In the instant case the Trial Examiner based his finding of a lack of good faith primarily on certain allegedly improper attempts to influence employees after the Meat Cutters had filed their initial bargaining request. The Board relied, in addition, on the absence of any reasonable basis for the company's refusal. On the whole record, we do not believe there was substantial evidence to support these conclusions.
While there was ample evidence of the company's animus toward the union during the Retail Clerks' campaign the previous summer, the company's activities at that time can have only minimal relevance in light of the company's attitude during the Meat Cutters' campaign in November. Apparently the company was unaware of the Meat Cutters' organizational drive until it received the initial request to bargain. In contrast to the intensive anti-union campaign it had conducted in the summer while the Retail Clerks were attempting to organize the employees, the company did not combat the Meat Cutters' efforts with anti-union speeches, it did not conduct an organized campaign to interrogate employees, it did not post anti-union notices about the store, and it made no attempts to discharge or threaten union adherents.
In addition to the fact that there is no evidence that any union cards were in fact obtained by coercion, the Board relies on two incidents which allegedly indicate an anti-union motive and a purpose to delay bargaining in order to dissipate the union's majority. First, on one occasion after the employer had received the first request for recognition from the Meat Cutters, Store Manager Thibodeaux reprimanded employee Rozas for extending her coffee break two minutes over the allotted time. Immediately thereafter, her supervisor, Champagne, inquired as to her reasons for signing a union card. Second, in late December, employee Preston Leger, Jr., after having talked the matter over with his father, voluntarily approached Champagne and discussed the union with him. In the course of the conversation Champagne told Leger he "would think a lot better" of him if he were not a union member. At the end of the discussion Leger requested that Champagne tell him where to write in order to effect a withdrawal of his union card. The following day Champagne gave Leger the address. When Leger stated that he would write the withdrawal letter the next day, Champagne replied, "Why not write it now?" Leger did. It is undisputed that Leger voluntarily broached the subject of withdrawal and that no one aided him in the drafting of the letter. Champagne was not even present at the time the letter was written. In these circumstances, we think the Board erred in drawing the inference that Champagne coerced or improperly influenced Leger.
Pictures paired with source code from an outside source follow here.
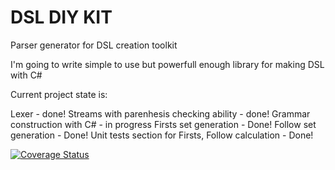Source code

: # DSL DIY KIT
Parser generator for DSL creation toolkit

I'm going to write simple to use but powerfull enough library for making DSL with C#

Current project state is:

Lexer - done!
Streams with parenhesis checking ability - done!
Grammar construction with C# - in progress
Firsts set generation - Done!
Follow set generation - Done!
Unit tests section for Firsts, Follow calculation - Done!

[![Coverage Status](https://coveralls.io/repos/github/DimonSmart/dslkit/badge.svg?branch=master)](https://coveralls.io/github/DimonSmart/dslkit?branch=master)
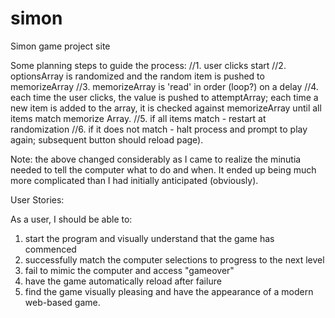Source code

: # simon
Simon game project site

Some planning steps to guide the process:
//1. user clicks start
//2. optionsArray is randomized and the random item is pushed to memorizeArray
//3. memorizeArray is 'read' in order (loop?) on a delay
//4. each time the user clicks, the value is pushed to attemptArray; each time a new item is added to the array, it is checked against memorizeArray until all items match memorize Array.
//5. if all items match - restart at randomization
//6. if it does not match - halt process and prompt to play again; subsequent button should reload page).

Note: the above changed considerably as I came to realize the minutia needed to tell the computer what to do and when. It ended up being much more complicated than I had initially anticipated (obviously).

User Stories:

As a user, I should be able to:

1. start the program and visually understand that the game has commenced
2. successfully match the computer selections to progress to the next level
3. fail to mimic the computer and access "gameover"
4. have the game automatically reload after failure
5. find the game visually pleasing and have the appearance of a modern web-based game.  
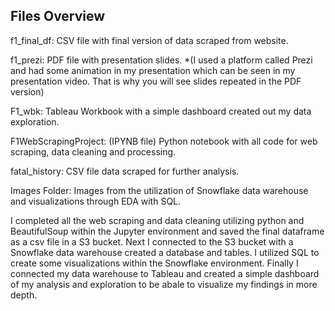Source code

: ## Files Overview

f1_final_df: CSV file with final version of data scraped from website.

f1_prezi: PDF file with presentation slides. *(I used a platform called Prezi and had some animation in my presentation which can be seen in my presentation video. 
That is why you will see slides repeated in the PDF version)

F1_wbk: Tableau Workbook with a simple dashboard created out my data exploration.

F1WebScrapingProject: (IPYNB file) Python notebook with all code for web scraping, data cleaning and processing. 

fatal_history: CSV file data scraped for further analysis.

Images Folder: Images from the utilization of Snowflake data warehouse and visualizations through EDA with SQL.


I completed all the web scraping and data cleaning utilizing python and BeautifulSoup within the Jupyter environment and saved the final dataframe as a csv file in a S3 bucket.
Next I connected to the S3 bucket with a Snowflake data warehouse created a database and tables. I utilized SQL to create some visualizations within the Snowflake environment.
Finally I connected my data warehouse to Tableau and created a simple dashboard of my analysis and exploration to be abale to visualize my findings in more depth.

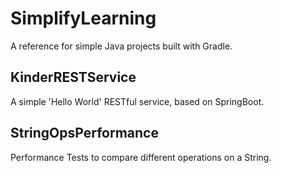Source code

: # SimplifyLearning
A reference for simple Java projects built with Gradle.

## KinderRESTService
A simple 'Hello World' RESTful service, based on SpringBoot.

## StringOpsPerformance
Performance Tests to compare different operations on a String.

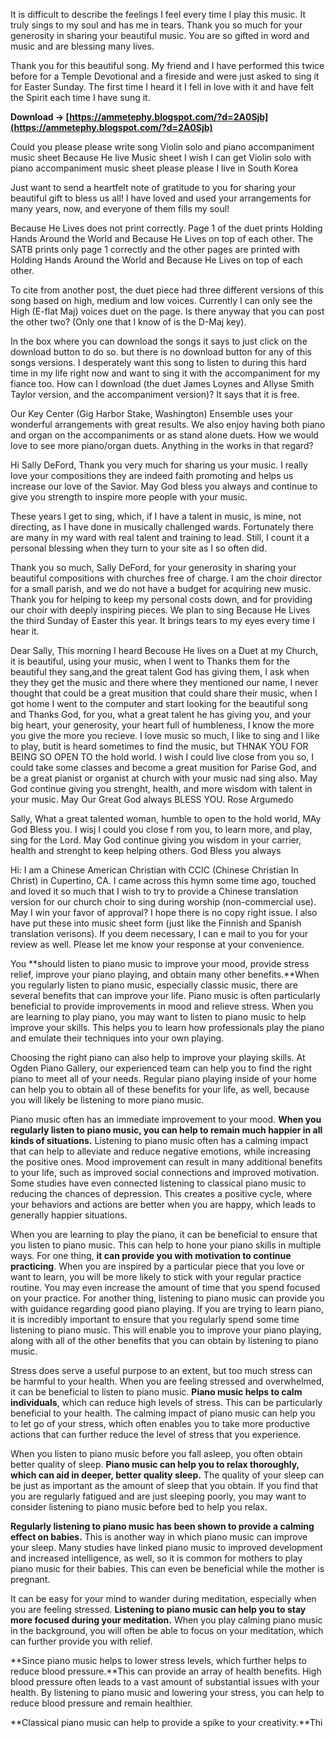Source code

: It is difficult to describe the feelings I feel every time I play this music. It truly sings to my soul and has me in tears. Thank you so much for your generosity in sharing your beautiful music. You are so gifted in word and music and are blessing many lives.
 
Thank you for this beautiful song. My friend and I have performed this twice before for a Temple Devotional and a fireside and were just asked to sing it for Easter Sunday. The first time I heard it I fell in love with it and have felt the Spirit each time I have sung it.
 
**Download → [https://ammetephy.blogspot.com/?d=2A0Sjb](https://ammetephy.blogspot.com/?d=2A0Sjb)**


 
Could you please please write song Violin solo and piano accompaniment music sheet Because He live Music sheet I wish I can get Violin solo with piano accompaniment music sheet please please I live in South Korea
 
Just want to send a heartfelt note of gratitude to you for sharing your beautiful gift to bless us all! I have loved and used your arrangements for many years, now, and everyone of them fills my soul!
 
Because He Lives does not print correctly. Page 1 of the duet prints Holding Hands Around the World and Because He Lives on top of each other. The SATB prints only page 1 correctly and the other pages are printed with Holding Hands Around the World and Because He Lives on top of each other.
 
To cite from another post, the duet piece had three different versions of this song based on high, medium and low voices. Currently I can only see the High (E-flat Maj) voices duet on the page. Is there anyway that you can post the other two? (Only one that I know of is the D-Maj key).

In the box where you can download the songs it says to just click on the download button to do so. but there is no download button for any of this songs versions. I desperately want this song to listen to during this hard time in my life right now and want to sing it with the accompaniment for my fiance too. How can I download (the duet James Loynes and Allyse Smith Taylor version, and the accompaniment version)? It says that it is free.
 
Our Key Center (Gig Harbor Stake, Washington) Ensemble uses your wonderful arrangements with great results. We also enjoy having both piano and organ on the accompaniments or as stand alone duets. How we would love to see more piano/organ duets. Anything in the works in that regard?
 
Hi Sally DeFord, Thank you very much for sharing us your music. I really love your compositions they are indeed faith promoting and helps us increase our love of the Savior. May God bless you always and continue to give you strength to inspire more people with your music.
 
These years I get to sing, which, if I have a talent in music, is mine, not directing, as I have done in musically challenged wards. Fortunately there are many in my ward with real talent and training to lead. Still, I count it a personal blessing when they turn to your site as I so often did.
 
Thank you so much, Sally DeFord, for your generosity in sharing your beautiful compositions with churches free of charge. I am the choir director for a small parish, and we do not have a budget for acquiring new music. Thank you for helping to keep my personal costs down, and for providing our choir with deeply inspiring pieces. We plan to sing Because He Lives the third Sunday of Easter this year. It brings tears to my eyes every time I hear it.
 
Dear Sally,
This morning I heard Becouse He lives on a Duet at my Church, it is beautiful, using your music, when I went to Thanks them for the beautiful they sang,and the great talent God has giving them, I ask when they they get the music and there where they mentioned our name, I never thought that could be a great musition that could share their music, when I got home I went to the computer and start looking for the beautiful song and Thanks God, for you, what a great talent he has giving you, and your big heart, your generosity, your heart full of humbleness, I know the more you give the more you recieve. I love music so much, I like to sing and I like to play, butit is heard sometimes to find the music, but THNAK YOU FOR BEING SO OPEN TO the hold world.
I wish I could live close from you so, I could take some classes and become a great musition for Parise God, and be a great pianist or organist at church with your music nad sing also.
May God continue giving you strenght, health, and more wisdom with talent in your music. May Our Great God always BLESS YOU.
Rose Argumedo
 
Sally,
What a great talented woman, humble to open to the hold world, MAy God Bless you. I wisj I could you close f rom you, to learn more, and play, sing for the Lord. May God continue giving you wisdom in your carrier, health and strenght to keep helping others.
God Bless you always
 
Hi: I am a Chinese American Christian with CCIC (Chinese Christian In Christ) in Cupertino, CA. I came across this hymn some time ago, touched and loved it so much that I wish to try to provide a Chinese translation version for our church choir to sing during worship (non-commercial use). May I win your favor of approval? I hope there is no copy right issue. I also have put these into music sheet form (just like the Finnish and Spanish translation verisons). If you deem necessary, I can e mail to you for your review as well. Please let me know your response at your convenience.
 
You **should listen to piano music to improve your mood, provide stress relief, improve your piano playing, and obtain many other benefits.**When you regularly listen to piano music, especially classic music, there are several benefits that can improve your life. Piano music is often particularly beneficial to provide improvements in mood and relieve stress. When you are learning to play piano, you may want to listen to piano music to help improve your skills. This helps you to learn how professionals play the piano and emulate their techniques into your own playing.
 
Choosing the right piano can also help to improve your playing skills. At Ogden Piano Gallery, our experienced team can help you to find the right piano to meet all of your needs. Regular piano playing inside of your home can help you to obtain all of these benefits for your life, as well, because you will likely be listening to more piano music.
 
Piano music often has an immediate improvement to your mood. **When you regularly listen to piano music, you can help to remain much happier in all kinds of situations.** Listening to piano music often has a calming impact that can help to alleviate and reduce negative emotions, while increasing the positive ones. Mood improvement can result in many additional benefits to your life, such as improved social connections and improved motivation. Some studies have even connected listening to classical piano music to reducing the chances of depression. This creates a positive cycle, where your behaviors and actions are better when you are happy, which leads to generally happier situations.
 
When you are learning to play the piano, it can be beneficial to ensure that you listen to piano music. This can help to hone your piano skills in multiple ways. For one thing, **it can provide you with motivation to continue practicing**. When you are inspired by a particular piece that you love or want to learn, you will be more likely to stick with your regular practice routine. You may even increase the amount of time that you spend focused on your practice. For another thing, listening to piano music can provide you with guidance regarding good piano playing. If you are trying to learn piano, it is incredibly important to ensure that you regularly spend some time listening to piano music. This will enable you to improve your piano playing, along with all of the other benefits that you can obtain by listening to piano music.
 
Stress does serve a useful purpose to an extent, but too much stress can be harmful to your health. When you are feeling stressed and overwhelmed, it can be beneficial to listen to piano music. **Piano music helps to calm individuals**, which can reduce high levels of stress. This can be particularly beneficial to your health. The calming impact of piano music can help you to let go of your stress, which often enables you to take more productive actions that can further reduce the level of stress that you experience.
 
When you listen to piano music before you fall asleep, you often obtain better quality of sleep. **Piano music can help you to relax thoroughly, which can aid in deeper, better quality sleep.** The quality of your sleep can be just as important as the amount of sleep that you obtain. If you find that you are regularly fatigued and are just sleeping poorly, you may want to consider listening to piano music before bed to help you relax.
 
**Regularly listening to piano music has been shown to provide a calming effect on babies.** This is another way in which piano music can improve your sleep. Many studies have linked piano music to improved development and increased intelligence, as well, so it is common for mothers to play piano music for their babies. This can even be beneficial while the mother is pregnant.
 
It can be easy for your mind to wander during meditation, especially when you are feeling stressed. **Listening to piano music can help you to stay more focused during your meditation.** When you play calming piano music in the background, you will often be able to focus on your meditation, which can further provide you with relief.
 
**Since piano music helps to lower stress levels, which further helps to reduce blood pressure.**This can provide an array of health benefits. High blood pressure often leads to a vast amount of substantial issues with your health. By listening to piano music and lowering your stress, you can help to reduce blood pressure and remain healthier.
 
**Classical piano music can help to provide a spike to your creativity.**Thi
Therefore, the only evidence from which the Board could infer that the Company did not act in good faith and refused to bargain for purposes of delay is the interrogation of Rozas. While this incident may well have constituted a technical transgression of section 8(a) (1), it must be placed in its proper context in the whole record for the purpose of determining whether it constitutes substantial evidence of an improper refusal to bargain. We think that, standing alone, the incident is too isolated to warrant an inference of lack of good faith.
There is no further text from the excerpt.